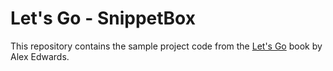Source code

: # Let's Go - SnippetBox

This repository contains the sample project code from the [Let's Go](https://lets-go.alexedwards.net/) book by Alex Edwards.
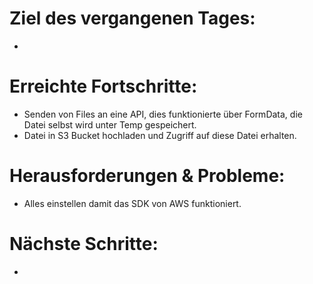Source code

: # Ziel des vergangenen Tages:
- 

# Erreichte Fortschritte:
- Senden von Files an eine API, dies funktionierte über FormData, die Datei selbst wird unter Temp gespeichert.
- Datei in S3 Bucket hochladen und Zugriff auf diese Datei erhalten.

# Herausforderungen & Probleme:
- Alles einstellen damit das SDK von AWS funktioniert.

# Nächste Schritte:
- 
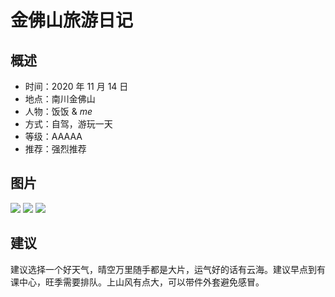# 金佛山旅游日记

## 概述

- 时间：2020 年 11 月 14 日
- 地点：南川金佛山
- 人物：饭饭 & _me_
- 方式：自驾，游玩一天
- 等级：AAAAA
- 推荐：强烈推荐

## 图片

![](https://hades0512.oss-cn-beijing.aliyuncs.com/blog/travel/IMG_0147.JPG)
![](https://hades0512.oss-cn-beijing.aliyuncs.com/blog/travel/IMG_0141.JPG)
![](https://hades0512.oss-cn-beijing.aliyuncs.com/blog/travel/IMG_0207.JPG)

## 建议

建议选择一个好天气，晴空万里随手都是大片，运气好的话有云海。建议早点到有课中心，旺季需要排队。上山风有点大，可以带件外套避免感冒。
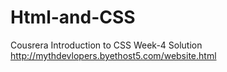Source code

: # Html-and-CSS
Cousrera Introduction to CSS Week-4 Solution
http://mythdevlopers.byethost5.com/website.html
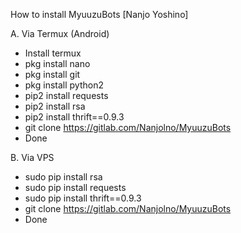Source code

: How to install MyuuzuBots
[Nanjo Yoshino]

A. Via Termux (Android) 
   
   - Install termux 
   - pkg install nano
   - pkg install git
   - pkg install python2
   - pip2 install  requests
   - pip2 install rsa
   - pip2 install thrift==0.9.3
   - git clone https://gitlab.com/Nanjolno/MyuuzuBots
   - Done
   
B. Via VPS

   - sudo pip install rsa
   - sudo pip install requests
   - sudo pip install thrift==0.9.3
   - git clone https://gitlab.com/Nanjolno/MyuuzuBots
   - Done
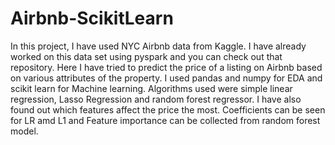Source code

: # Airbnb-ScikitLearn
In this project, I have used NYC Airbnb data from Kaggle. I have already worked on this data set using pyspark and you can check out that repository.
Here I have tried to predict the price of a listing on Airbnb based on various attributes of the property.
I used pandas and numpy for EDA and scikit learn for Machine learning.
Algorithms used were simple linear regression, Lasso Regression and random forest regressor. 
I have also found out which features affect the price the most. Coefficients can be seen for LR amd L1 and Feature importance can be collected from random forest model.
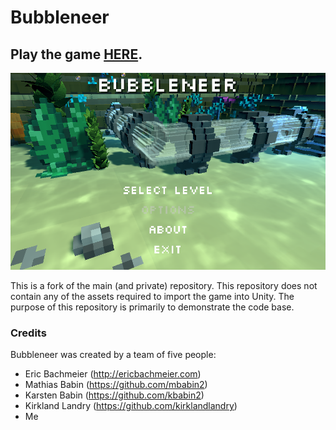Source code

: # Bubbleneer

## Play the game [HERE](https://ballen1.github.io/Bubbleneer/).

![Alt text](mainScreen.PNG?raw=true "Bubbleneer Main Menu")

This is a fork of the main (and private) repository. This repository does not contain any of the assets required to import the game into Unity. The purpose of this repository is primarily to demonstrate the code base.

### Credits

Bubbleneer was created by a team of five people:

* Eric Bachmeier (http://ericbachmeier.com)
* Mathias Babin (https://github.com/mbabin2)
* Karsten Babin (https://github.com/kbabin2)
* Kirkland Landry (https://github.com/kirklandlandry)
* Me
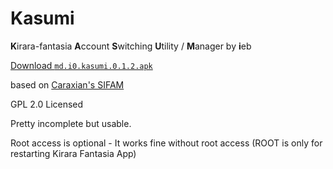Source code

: # Kasumi

**K**irara-fantasia **A**ccount **S**witching **U**tility / **M**anager by **i**eb

[Download `md.i0.kasumi.0.1.2.apk`](https://github.com/iebb/Kasumi/releases/download/v0.1.2-beta/md.i0.kasumi.0.1.2.apk)

based on [Caraxian's SIFAM](https://github.com/Caraxi/SIFAM)

GPL 2.0 Licensed

Pretty incomplete but usable. 

Root access is optional - It works fine without root access (ROOT is only for restarting Kirara Fantasia App)

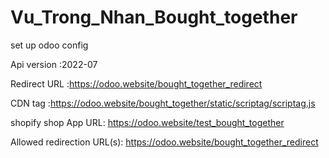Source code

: # Vu_Trong_Nhan_Bought_together
set up odoo config

Api version :2022-07  

Redirect URL :https://odoo.website/bought_together_redirect

CDN tag :https://odoo.website/bought_together/static/scriptag/scriptag.js

shopify shop
App URL: https://odoo.website/test_bought_together

Allowed redirection URL(s): https://odoo.website/bought_together_redirect
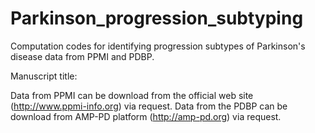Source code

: # Parkinson_progression_subtyping


Computation codes for identifying progression subtypes of Parkinson's disease data from PPMI and PDBP.

Manuscript title: 

Data from PPMI can be download from the official web site (http://www.ppmi-info.org) via request. Data from the PDBP can be download from AMP-PD platform (http://amp-pd.org) via request.

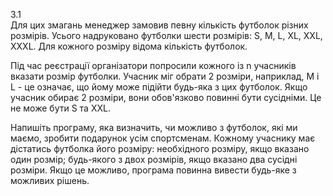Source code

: 3.1  
Для цих змагань менеджер замовив певну кількість 
футболок різних розмірів. Усього надруковано футболки 
шести розмірів: S, M, L, XL, XXL, XXXL. Для кожного розміру 
відома кількість футболок.

Під час реєстрації організатори попросили кожного із n учасників 
вказати розмір футболки. Учасник міг обрати 2 розміри, наприклад, M і L - це означає,
що йому може підійти будь-яка з цих футболок. Якщо учасник обирає 2 розміри, 
вони обов'язково повинні бути сусідніми. Це не може бути S та XXL.

Напишіть програму, яка визначить, чи можливо з футболок, які ми маємо, зробити подарунок усім спортсменам. Кожному учаснику має дістатись футболка його розміру:
необхідного розміру, якщо вказано один розмір;
будь-якого з двох розмірів, якщо вказано два сусідні розміри.
Якщо це можливо, програма повинна вивести будь-яке з можливих рішень.
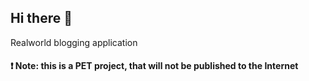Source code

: ## Hi there 👋

Realworld blogging application

#### ❗️ Note: this is a PET project, that will not be published to the Internet
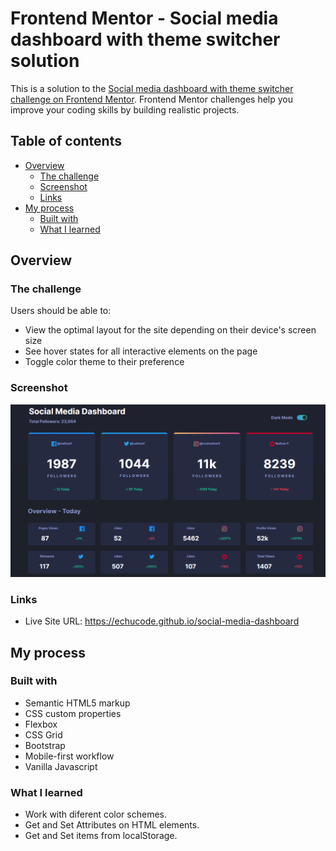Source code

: # Frontend Mentor - Social media dashboard with theme switcher solution

This is a solution to the [Social media dashboard with theme switcher challenge on Frontend Mentor](https://www.frontendmentor.io/challenges/social-media-dashboard-with-theme-switcher-6oY8ozp_H). Frontend Mentor challenges help you improve your coding skills by building realistic projects. 

## Table of contents

- [Overview](#overview)
  - [The challenge](#the-challenge)
  - [Screenshot](#screenshot)
  - [Links](#links)
- [My process](#my-process)
  - [Built with](#built-with)
  - [What I learned](#what-i-learned)
  

## Overview

### The challenge

Users should be able to:

- View the optimal layout for the site depending on their device's screen size
- See hover states for all interactive elements on the page
- Toggle color theme to their preference

### Screenshot

![](./images/screenshot1.png)


### Links

- Live Site URL: https://echucode.github.io/social-media-dashboard

## My process

### Built with

- Semantic HTML5 markup
- CSS custom properties
- Flexbox
- CSS Grid
- Bootstrap 
- Mobile-first workflow
- Vanilla Javascript

### What I learned

- Work with diferent color schemes.
- Get and Set Attributes on HTML elements.
- Get and Set items from localStorage.
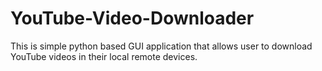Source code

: # YouTube-Video-Downloader
This is simple python based GUI application that allows user to download YouTube videos in their local remote devices.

§ **Exercise description**
Leave out every picture, and write out exactly the lines from the one with "- Bootstrap" through the end of the records above, both ends included.

§ **Answer to the exercise**
- Bootstrap 
- Mobile-first workflow
- Vanilla Javascript

### What I learned

- Work with diferent color schemes.
- Get and Set Attributes on HTML elements.
- Get and Set items from localStorage.
Source code

: # YouTube-Video-Downloader
This is simple python based GUI application that allows user to download YouTube videos in their local remote devices.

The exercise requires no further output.